The economy neither wants nor needs

A rebound in exports in the first quarter of this year provides the only bright spot in China’s economic picture these days. This improvement may stave off the worst economic disappointments of 2024, but this kind of support certainly does not provide a long-term answer. Basically, this source of strength is bad for China. Indeed, it risks distracting policymakers from the economic priorities they should be fostering.

On the surface, the data looks encouraging. After months of declines, China’s overall export volumes rose 1.5% in the first three months of the year, the latest period for which complete data is available. Growth in value terms was 4.4%. However, this quarterly gain masks the fact that the entire improvement occurred in January. In February and March, March exports were 9 percent below January levels as the trend eased from January highs. This monthly pattern raises doubts about how much the quarterly pattern indicates an improved export picture.

Purchase patterns announced by China’s major trading partners raise questions about the sustainability of this improvement. The US Department of Commerce, for example, US imports of Chinese goods in March, the most recent month for which data are available, were 26% lower than six months earlier. The European Commission European Union (EU) imports from China for 2023 were reported to be 18% lower than in 2022, the latest period for which complete data is available. For Japan, the figure for the same period was 11% lower than the previous year. . These types of data comparisons are rarely consistent without one being more accurate than the other, but the picture strongly suggests that export growth in China is neither as robust nor secure as it appears on the surface.

Possible reasons for any improvement in exports further dampen any enthusiasm they might cause. If indeed the surge occurred, it may have come from a price edge created by a combination of yuan depreciation in foreign exchange markets and China’s trend toward deflation. According to recent calculations The Wall Street Journal, the combined effect of these two trends is that the price of Chinese goods on world markets is down 14% from two years ago. According to a report accompanying these calculations, this price advantage acted as a kind of „rocket fuel” for Chinese exports. But for all this, it is clear from the data cited above that the price advantage has yet to drive away US, European and Japanese businesses from their continued efforts to differentiate themselves from China.

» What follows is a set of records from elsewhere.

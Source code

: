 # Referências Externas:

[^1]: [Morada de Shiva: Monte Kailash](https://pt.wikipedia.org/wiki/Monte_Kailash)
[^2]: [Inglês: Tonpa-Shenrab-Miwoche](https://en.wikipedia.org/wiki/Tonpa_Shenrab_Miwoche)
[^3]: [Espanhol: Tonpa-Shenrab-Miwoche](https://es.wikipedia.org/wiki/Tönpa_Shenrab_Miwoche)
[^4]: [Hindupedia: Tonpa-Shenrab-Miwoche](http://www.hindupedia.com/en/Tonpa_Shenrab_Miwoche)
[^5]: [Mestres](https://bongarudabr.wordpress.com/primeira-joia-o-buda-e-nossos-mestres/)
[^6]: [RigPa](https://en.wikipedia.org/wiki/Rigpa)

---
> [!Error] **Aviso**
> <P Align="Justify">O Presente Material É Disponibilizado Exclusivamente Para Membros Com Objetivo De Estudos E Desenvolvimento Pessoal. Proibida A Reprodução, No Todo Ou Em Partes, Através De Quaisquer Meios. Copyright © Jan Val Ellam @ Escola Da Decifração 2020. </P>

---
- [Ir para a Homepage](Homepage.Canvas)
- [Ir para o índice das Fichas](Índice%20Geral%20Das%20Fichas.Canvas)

Aside from a reason to doubt that this latest price advantage provides „rocket fuel,” there is good reason to doubt that China wants or needs this kind of assistance. After all, China aims to move its economy towards higher-value products, whereas China is more sensitive to pricing simple goods that it wants to leave behind. The latest price hike, if it works, will push Chinese manufacturing away from where China wants to go and return the country to its underdeveloped past, when it specialized in simple products like clothing, shoes and toys. There is little doubt why China’s export gains have come at the expense of emerging Asian economies. This may make for good numbers, but interferes with the next step in Chinese economic growth, which the International Monetary Fund (IMF) has long advocated for China and which Beijing has long-term goals for the country.

Even if China were to adopt such a regressive „solution” to its economy, it is not clear that the current currency depreciation and deflation will continue indefinitely to sustain this kind of export growth. More significantly, it does not necessarily indicate the direction China should go or its efforts to restore prosperity to its economy. It is certainly not a solution to the country’s biggest economic problems.